MainframeSupports
tip week 38/2008:

Some time ago I wrote a tip about optimizing an OUTER JOIN. Later on that tip gave me an idea which I want to share with you in this tip of the week. The idea is to rewrite existing programs containing a specific IF structure into an OUTER JOIN. The main structure in such programs is a SQL statement finding all the rows to be processed. For some of these rows additional information has to be retrieved in one or more other tables. It may look somthing like this:

EXEC SQL DECLARE MAINCURSOR CURSOR FOR
  SELECT COLUMNA, ..., COLUMNX
  FROM MAIN_TABLE;
EXEC SQL OPEN MAINCURSOR;
EXEC SQL FETCH MAINCURSOR ...;
WHILE SQLCODE = 0 DO
  EXTRA = ''
  IF MAINCURSOR.COLUMNX = 'MORE INFO NEEDED'
  THEN DO
    EXEC SQL
      SELECT EXTRA INTO :EXTRA
      FROM MORE_INFO_TABLE
      WHERE KEYCOLUMN = :MAINCURSOR.COLUMNA;
  END
  /* DO MORE WITH ALL GATHERED INFORMATION */
  EXEC SQL FETCH MAINCURSOR ...;
END
EXEC SQL CLOSE MAINCURSOR;

The above program structure may be simplified into:

EXEC SQL DECLARE MAINCURSOR CURSOR FOR
  SELECT MAIN.COLUMNA, ..., VALUE(MORE.EXTRA, '')
  FROM MAIN_TABLE MAIN
  LEFT OUTER JOIN MORE_INFO_TABLE MORE
  ON MAIN.COLUMNX = 'MORE INFO NEEDED'
  AND MAIN.COLUMNA = MORE.KEYCOLUMN;
EXEC SQL OPEN MAINCURSOR;
EXEC SQL FETCH MAINCURSOR ...;
WHILE SQLCODE = 0 DO
  /* DO MORE WITH ALL GATHERED INFORMATION */
  EXEC SQL FETCH MAINCURSOR ...;
END
EXEC SQL CLOSE MAINCURSOR;

The IF statement has disappeared and the MAINCURSOR has been transformed into an OUTER JOIN. The result of executing these two pieces of code is exactly the same. All that is left is to discuss the beaty of the two pieces of code and which code performs the best. In my view there is no doubt that the OUTER JOIN example gives the simplest code even though MAINCURSOR is a bit more complicated to understand.
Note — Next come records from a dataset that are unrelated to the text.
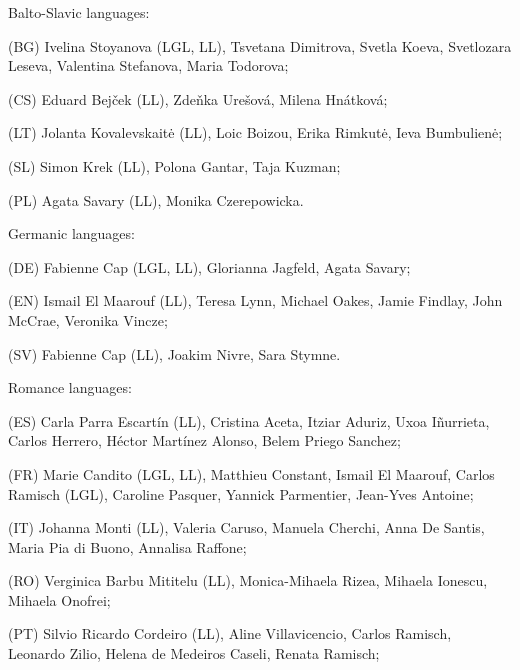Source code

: \documentclass[output=paper,modfonts]{langscibook}
\begin{document}
\noindent Balto-Slavic languages:
 \begin{sitem}
 \item (BG) Ivelina Stoyanova (LGL, LL), Tsvetana Dimitrova, Svetla Koeva, Svetlozara Leseva, Valentina Stefanova, Maria Todorova;
 \item (CS) Eduard Bejček (LL), Zdeňka Urešová, Milena Hnátková;
 \item (LT) Jolanta Kovalevskait\.e (LL), Loic Boizou, Erika Rimkut\.e, Ieva Bumbulien\.e;
 \item (SL) Simon Krek (LL), Polona Gantar, Taja Kuzman;
 \item (PL) Agata Savary (LL), Monika Czerepowicka.
 \end{sitem} 

\noindent Germanic languages:
 \begin{sitem}
 \item (DE) Fabienne Cap (LGL, LL), Glorianna Jagfeld, Agata Savary;
 \item (EN) Ismail El Maarouf (LL), Teresa Lynn, Michael Oakes, Jamie Findlay, John McCrae, Veronika Vincze;
 \item (SV) Fabienne Cap (LL), Joakim Nivre, Sara Stymne.
 \end{sitem} 

\noindent Romance languages:
 \begin{sitem}
 \item (ES) Carla Parra Escartín (LL), Cristina Aceta, Itziar Aduriz, Uxoa Iñurrieta, Carlos Herrero, Héctor Martínez Alonso, Belem Priego Sanchez;
 \item (FR) Marie Candito (LGL, LL), Matthieu Constant, Ismail El Maarouf, Carlos Ramisch (LGL), Caroline Pasquer, Yannick Parmentier, Jean-Yves Antoine;
 \item (IT) Johanna Monti (LL), Valeria Caruso, Manuela Cherchi, Anna De Santis, Maria Pia di Buono, Annalisa Raffone;
 \item (RO) Verginica Barbu Mititelu (LL), Monica-Mihaela Rizea, Mihaela Io\-nes\-cu, Mihaela Onofrei;
 \item (PT) Silvio Ricardo Cordeiro (LL), Aline Villavicencio, Carlos Ramisch, Le\-o\-nar\-do Zilio, Helena de Medeiros Caseli, Renata Ramisch;
 \end{sitem}
\end{document}

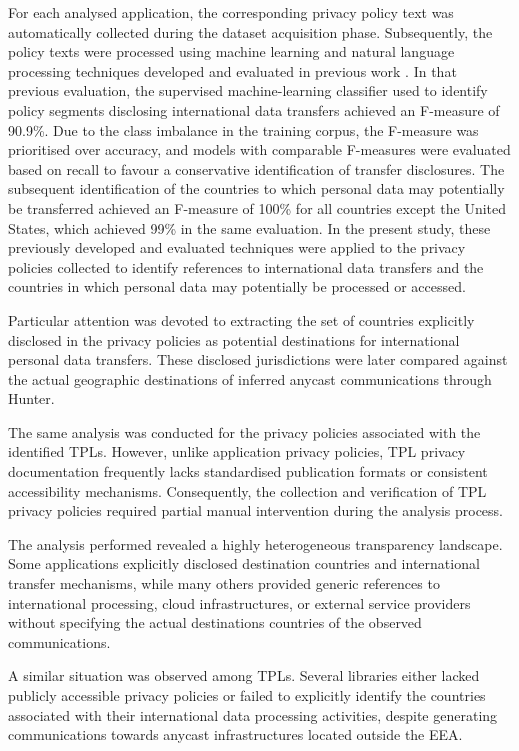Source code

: For each analysed application, the corresponding privacy policy text was automatically collected during the dataset acquisition phase. Subsequently, the policy texts were processed using machine learning and natural language processing techniques developed and evaluated in previous work \cite{Guaman2023AutomatedApplications}. In that previous evaluation, the supervised machine-learning classifier used to identify policy segments disclosing international data transfers achieved an F-measure of 90.9\%. Due to the class imbalance in the training corpus, the F-measure was prioritised over accuracy, and models with comparable F-measures were evaluated based on recall to favour a conservative identification of transfer disclosures. The subsequent identification of the countries to which personal data may potentially be transferred achieved an F-measure of 100\% for all countries except the United States, which achieved 99\% in the same evaluation. In the present study, these previously developed and evaluated techniques were applied to the privacy policies collected to identify references to international data transfers and the countries in which personal data may potentially be processed or accessed.

Particular attention was devoted to extracting the set of countries explicitly disclosed in the privacy policies as potential destinations for international personal data transfers. These disclosed jurisdictions were later compared against the actual geographic destinations of inferred anycast communications through Hunter.

The same analysis was conducted for the privacy policies associated with the identified TPLs. However, unlike application privacy policies, TPL privacy documentation frequently lacks standardised publication formats or consistent accessibility mechanisms. Consequently, the collection and verification of TPL privacy policies required partial manual intervention during the analysis process.

The analysis performed revealed a highly heterogeneous transparency landscape. Some applications explicitly disclosed destination countries and international transfer mechanisms, while many others provided generic references to international processing, cloud infrastructures, or external service providers without specifying the actual destinations countries of the observed communications.

A similar situation was observed among TPLs. Several libraries either lacked publicly accessible privacy policies or failed to explicitly identify the countries associated with their international data processing activities, despite generating communications towards anycast infrastructures located outside the EEA.

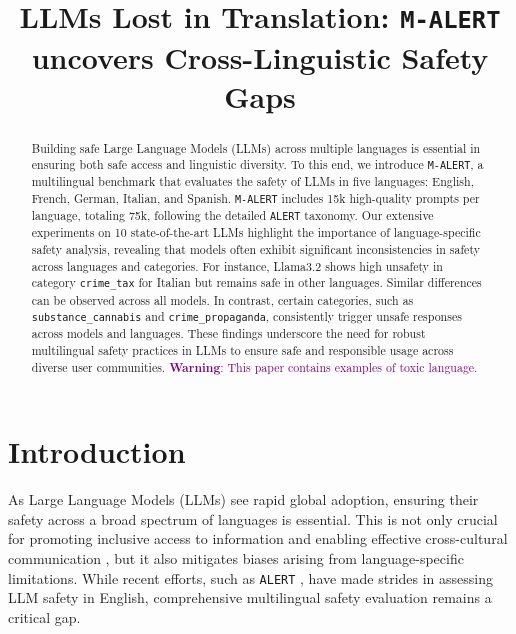\title{LLMs Lost in Translation: \texttt{M-ALERT} uncovers Cross-Linguistic Safety Gaps}



\maketitle

\begin{abstract}
Building safe Large Language Models (LLMs) across multiple languages is essential in ensuring both safe access and linguistic diversity. To this end, we introduce \texttt{M-ALERT}, a multilingual benchmark that evaluates the safety of LLMs in five languages: English, French, German, Italian, and Spanish. \texttt{M-ALERT} includes 15k high-quality prompts per language, totaling 75k, following the detailed \texttt{ALERT} taxonomy. Our extensive experiments on 10 state-of-the-art LLMs highlight the importance of language-specific safety analysis, revealing that models often exhibit significant inconsistencies in safety across languages and categories. For instance, Llama3.2 shows high unsafety in category \texttt{crime\_tax} for Italian but remains safe in other languages. Similar differences can be observed across all models. In contrast, certain categories, such as \texttt{substance\_cannabis} and \texttt{crime\_propaganda}, consistently trigger unsafe responses across models and languages. These findings underscore the need for robust multilingual safety practices in LLMs to ensure safe and responsible usage across diverse user communities.
\textcolor{purple}{\textbf{Warning}: This paper contains examples of toxic language.}
\end{abstract}

\section{Introduction}

As Large Language Models (LLMs) see rapid global adoption, ensuring their safety across a broad spectrum of languages is essential. This is not only crucial for promoting inclusive access to information and enabling effective cross-cultural communication \cite{friedrich2024multilingual}, but it also mitigates biases arising from language-specific limitations. 
While recent efforts, such as \texttt{ALERT} \cite{tedeschi2024alert}, have made strides in assessing LLM safety in English, comprehensive multilingual safety evaluation remains a critical gap.

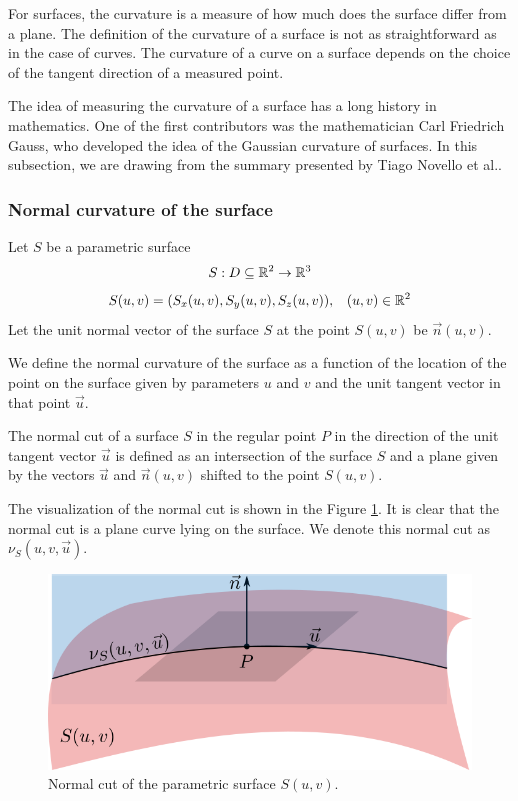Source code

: For surfaces, the curvature is a measure of how much does the surface differ from a 
plane. The definition of the curvature of a surface is not as straightforward
as in the case of curves. The curvature of a curve on a surface depends on the 
choice of the tangent direction of a measured point.

The idea of measuring the curvature of a surface has a long history in mathematics.
One of the first contributors was the mathematician Carl Friedrich Gauss, who developed
the idea of the Gaussian curvature of surfaces. In this subsection, we are drawing from
the summary presented by Tiago Novello et al.\cite{novello2021differential}.

\subsubsection*{Normal curvature of the surface}

Let $S$ be a parametric surface $$S: D \subseteq \mathbb{R}^2 \to \mathbb{R}^3$$ 
$$S(u, v) = (S_x(u,v), S_y(u,v), S_z(u,v)), \hspace{3mm} (u,v)\in \mathbb{R}^2$$
Let the unit normal vector of the surface $S$ at the point $S(u, v)$ be $\vec{n}(u, v)$.

We define the normal curvature of the surface as a function of the location of the point
on the surface given by parameters $u$ and $v$ and the unit tangent vector in that point $\vec{u}$. 

\begin{definition}
The normal cut of a surface $S$ in the regular point $P$ in the direction of the unit tangent vector 
$\vec{u}$ is defined as an intersection of the surface $S$ and a plane
given by the vectors $\vec{u}$ and $\vec{n}(u, v)$ shifted to 
the point $S(u, v)$. 
\end{definition}

The visualization of the normal cut is shown in the Figure \ref{img:14}.
It is clear that the
normal cut is a plane curve lying on the surface. We denote this normal cut as $\nu_S(u, v, \vec{u})$.

\begin{figure}
    \centerline{\includegraphics[scale=0.5]{images/img14}}
    \caption[Normal cut]
    {Normal cut of the parametric surface $S(u,v)$.}
    \label{img:14}
\end{figure}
Far more interesting is the performance of the two examples. In both examples MAINCURSOR will return the same amount of rows. The number of executed FETCH statements is the same. In both cases COLUMNX will be examined for all rows and the number of accesses in table MORE_INFO_TABLE will also be the same. The savings in the OUTER JOIN example are the ressources related to execute the extra SQL SELECT statement in the first example. If the extra SQL statement has to be performed a lot of times the savings are significant, but it is not worthwhile to rewrite the program if less than 10% of the rows fetched in the MAINCURSOR results in an extra SQL SELECT.

I have made some measurements and the idea introduced here does not yield big performance savings as you sometimes may experience with DB2. I experienced savings of 10-30% by using OUTER JOIN instead of IF depending on the number of saved SQL SELECT statement executions. In version 4 and sometimes in version 5 of DB2 the program rewrite would result in very bad performance. I will only recommend the idea if you are running version 6 or later, but who is not nowadays.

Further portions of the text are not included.